Low-growing, evergreen shrubs requiring acid soil. Calluna has minute leaves closely pressed to the shoots and small, usually lavender flowers in summer and early autumn. Suitable for USDA hardiness zone 5 but some cultivars are suitable for zone 4.
This species is very variable, and the numerous selected cultivars (cultivated varieties) reflect, indeed exaggerate, this variation. In habit, ling ranges from prostrate, 5 x 45cm (2 x 18in), to erect and spreading 60 x 75cm (24 x 30in). The foliage varies in colour from dark green to bright green, grey, yellow, orange and red, and there are silver-foliaged plants too. The flowering time varies; in the northern part of the distribution it blooms from June to August, whilst in the southern part of the distribution it blooms from August to November. The white to crimson flowers normally possess a cup-like, four-lobed corolla about, 3mm (¹⁄₈in) long, overlapped by four sepals of similar size and colour. Double-flowered and bud-flowering (called 'bud-bloomers'(See Ref. 2 below)) variants also exist and generally bloom later. Ling is an important garden plant providing colour throughout the year.

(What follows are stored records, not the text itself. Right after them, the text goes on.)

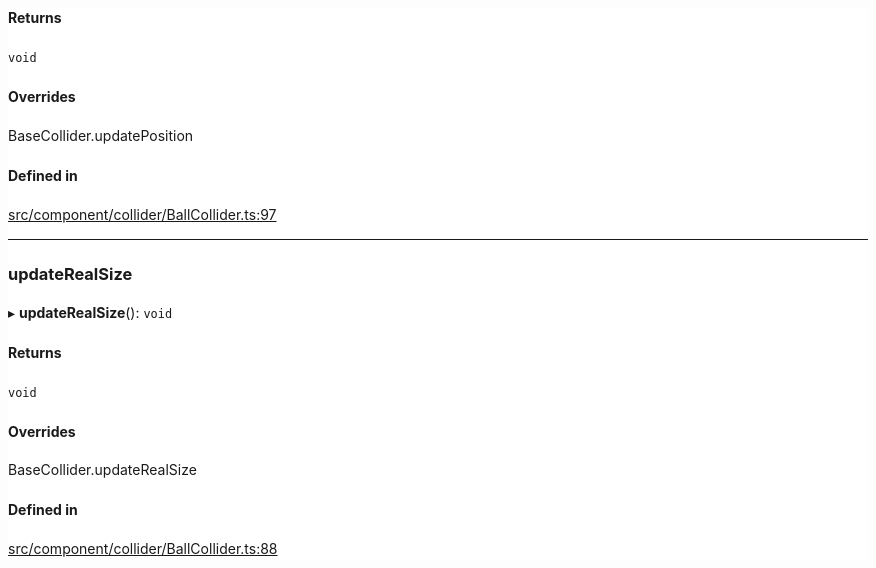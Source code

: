 #### Returns

`void`

#### Overrides

BaseCollider.updatePosition

#### Defined in

[src/component/collider/BallCollider.ts:97](https://github.com/angry-pixel-studio/angry-pixel-engine/blob/8704b49/src/component/collider/BallCollider.ts#L97)

___

### updateRealSize

▸ **updateRealSize**(): `void`

#### Returns

`void`

#### Overrides

BaseCollider.updateRealSize

#### Defined in

[src/component/collider/BallCollider.ts:88](https://github.com/angry-pixel-studio/angry-pixel-engine/blob/8704b49/src/component/collider/BallCollider.ts#L88)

White-flowered ling – the original white heather – has long been associated with good luck and is a popular wedding flower.(See Ref. 3 below)
Heather flower colours are usually defined by 16 colour groups called H1-H16. See the Heather Colour Chart for details of these colours. The H1-16 definitions for colours should not be confused with hardiness zones.
Calluna was used as the name for this heather ‘on account of its very frequent use in the construction of brooms’ – it was derived from the ancient Greek καλλύνω, (kallyno), in turn derived from καλός (kalos, beautiful).
1 – On ling in North America, see:-
J. Wiksten, 2000. Heather follies of 1861. Yearbook of The Heather Society 2000: 35–42.
E.C. Nelson, 2010. ‘The mythical Calluna atlantica’: heather in Newfoundland. Heathers 7: 27–35.
2 – On bud-flowering heathers, see:-
J. Schröder, 2005. The explosion of bud-flowerers. Heathers 2: 17–18.
3 – On white heather, see:-
E. C. Nelson, 2006. Lucky white heather: a sesquicentennial review of a Scottish Victorian conceit. Heathers 3: 38–46.
E. C. Nelson, 2009. Victorian royal wedding flowers: orange, myrtle, and the apotheosis of white heather. Garden history 37 (2): 232–237.